One of the first to arrive in 1996 is a Japanese feature called "Roujin Z," dubbed into English but sporting the crisp visual style associated with "Japanimation" or anime, which has gained a sizable cult following among young American moviegoers.
Some of the better-known anime films are noted more for their sex-and-violence quotient than for subtle storytelling or thoughtful themes. "Roujin Z" keeps its content sufficiently under control to earn a PG-13 rating, though, and engages with enough timely topics - the arrogance of technocrats, the dangers of government secrecy, the challenges of health care for an aging population - to make it far more stimulating than the average Walt Disney or Steven Spielberg cartoon.
The heroine, Haruko, is a student who spends her spare time as a volunteer nurse for Takazawa, an elderly man with no immediate family. With no warning, Takazawa is whisked out of his home by a team of corporate health specialists to serve as guinea pig for a computerized device that cares for the elderly through wholly technological means.
Justifiably skeptical of this inhuman system, Haruko and some friends launch a rescue operation that's fiercely resisted by the authorities.
And no wonder, since the machine-driven biomedical project is just a warm-up for a new military operation that could lead to destruction on a massive scale.
"Roujin Z" doesn't follow up the implications of its plot in a very imaginative way, settling for slam-bang heroics and vaguely mystical touches instead of clear thinking about technology and related matters.
Also disappointing are its big action sequences, strong on eye-catching design but weaker on motion-picture kinetics than any self-respecting "Roadrunner" cartoon would dare to be. The comical portraits of senior citizens aren't in impeccable taste - ditto for the occasionally leering views of female characters - and the movie is shameless in its product-placement plugs for a certain Japanese electronics company, which helped produce the film and works its logo into an amazing number of prominent shots.
Still, the movie deserves real credit for its ambitious screenplay and its sensitivity to socially charged issues. You don't hear a term like "warmonger" in many Hollywood films, where weapons are caressed more often than criticized. In its healthy suspicion of military might, "Roujin Z" recalls the antinuclear tradition that sparked Japanese science-fiction movies in the 1950s and '60s. The filmmakers also show genuine concern about the modern tendency to wish away health-care problems with bureaucratic and technological fixes that may cause as many difficulties as they solve.

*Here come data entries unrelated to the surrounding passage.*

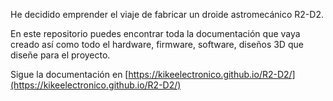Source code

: He decidido emprender el viaje de fabricar un droide astromecánico R2-D2.

En este repositorio puedes encontrar toda la documentación que vaya creado así como todo el hardware, firmware, software, diseños 3D que diseñe para el proyecto.

Sigue la documentación en
[https://kikeelectronico.github.io/R2-D2/](https://kikeelectronico.github.io/R2-D2/)
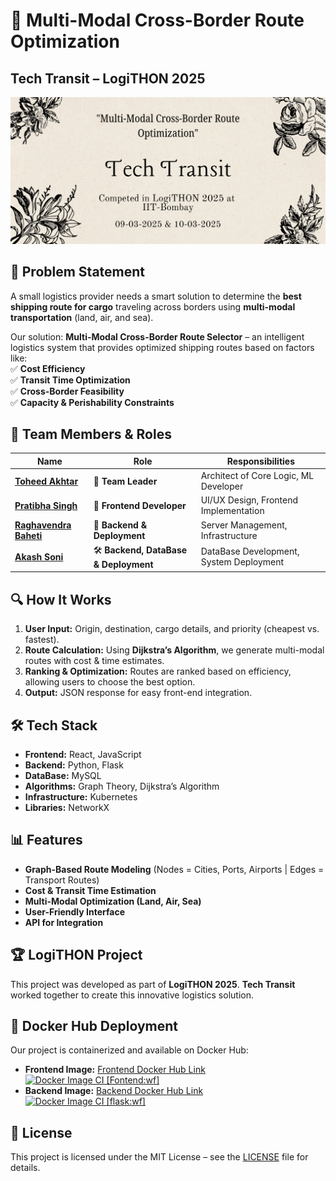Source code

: # 🚀 Multi-Modal Cross-Border Route Optimization  

## Tech Transit – LogiTHON 2025 

![Tech Transit](./Banner.png)  

## 📌 Problem Statement  
A small logistics provider needs a smart solution to determine the **best shipping route for cargo** traveling across borders using **multi-modal transportation** (land, air, and sea).  

Our solution: **Multi-Modal Cross-Border Route Selector** – an intelligent logistics system that provides optimized shipping routes based on factors like:  
✅ **Cost Efficiency**  
✅ **Transit Time Optimization**  
✅ **Cross-Border Feasibility**  
✅ **Capacity & Perishability Constraints**  

<!-- 
## 👥 Team Members & Roles  

- **[Toheed Akhtar](https://github.com/toheedakhtar)** – 🚀 **Team Leader** | Architect of Core Logic & ML Developer  
- **[Pratibha Singh](https://github.com/pratibhasingh47)** – 🎨 **Frontend Developer** | UI/UX & Frontend Implementation  
- **[Raghavendra Baheti](https://github.com/Raghavendrabaheti)** – 🔧 **Backend & Deployment** | Server Management & Infrastructure  
- **[Akash Soni](https://github.com/akash2061)** – 🛠️ **Backend, DataBase & Deployment** | DataBase Development & System Deployment   
-->

## 👥 Team Members & Roles  

| Name                 | Role                          | Responsibilities                         |
|----------------------|-----------------------------|-----------------------------------------|
|**[Toheed Akhtar](https://github.com/toheedakhtar)** |  🚀 **Team Leader**              | Architect of Core Logic, ML Developer  |
|**[Pratibha Singh](https://github.com/pratibhasingh47)** |  🎨 **Frontend Developer**      | UI/UX Design, Frontend Implementation  |
|**[Raghavendra Baheti](https://github.com/Raghavendrabaheti)** |  🔧 **Backend & Deployment**  | Server Management, Infrastructure      |
|**[Akash Soni](https://github.com/akash2061)**    |  🛠️ **Backend, DataBase & Deployment** | DataBase Development, System Deployment    |

## 🔍 How It Works  
1. **User Input:** Origin, destination, cargo details, and priority (cheapest vs. fastest).  
2. **Route Calculation:** Using **Dijkstra’s Algorithm**, we generate multi-modal routes with cost & time estimates.  
3. **Ranking & Optimization:** Routes are ranked based on efficiency, allowing users to choose the best option.  
4. **Output:** JSON response for easy front-end integration.  

## 🛠️ Tech Stack  
- **Frontend:** React, JavaScript  
- **Backend:** Python, Flask  
- **DataBase:** MySQL  
- **Algorithms:** Graph Theory, Dijkstra’s Algorithm  
- **Infrastructure:** Kubernetes  
- **Libraries:** NetworkX  

## 📊 Features  
- **Graph-Based Route Modeling** (Nodes = Cities, Ports, Airports | Edges = Transport Routes)  
- **Cost & Transit Time Estimation**  
- **Multi-Modal Optimization (Land, Air, Sea)**  
- **User-Friendly Interface**  
- **API for Integration**  

## 🏆 LogiTHON Project  
This project was developed as part of **LogiTHON 2025**. **Tech Transit** worked together to create this innovative logistics solution.  


## 🐳 Docker Hub Deployment  

Our project is containerized and available on Docker Hub:  

- **Frontend Image:** [Frontend Docker Hub Link](https://hub.docker.com/r/akash2061/frontend)  [![Docker Image CI [Fontend:wf]](https://github.com/Tech-Transit/Frontend/actions/workflows/docker-image.yml/badge.svg)](https://github.com/Tech-Transit/Frontend/actions/workflows/docker-image.yml)
- **Backend Image:** [Backend Docker Hub Link](https://hub.docker.com/r/akash2061/flask)  [![Docker Image CI [flask:wf]](https://github.com/Tech-Transit/route-optimization-engine/actions/workflows/docker-image.yml/badge.svg)](https://github.com/Tech-Transit/route-optimization-engine/actions/workflows/docker-image.yml)

<!-- 
## 📽️ Demo  
🚀 Check out our live demo **[here](#)** (Add a link if available).   -->

## 📜 License  
This project is licensed under the MIT License – see the [LICENSE](../LICENSE) file for details.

American cartoons have become marginally more grown-up in recent years, with historical yarns like "Pocahontas" and "An American Tail" making small advances in substance and sophistication; but there's much that American animators could learn from here.
A solid example of a minor but significant genre, "Roujin Z" is written and designed by Katsuhiro Otomo, a Japanese anime veteran who values the export market enough to give his heroine a conspicuously Western appearance.
*"Roujin Z" has a PG-13 rating. It contains violence, foul language, and scenes of illness.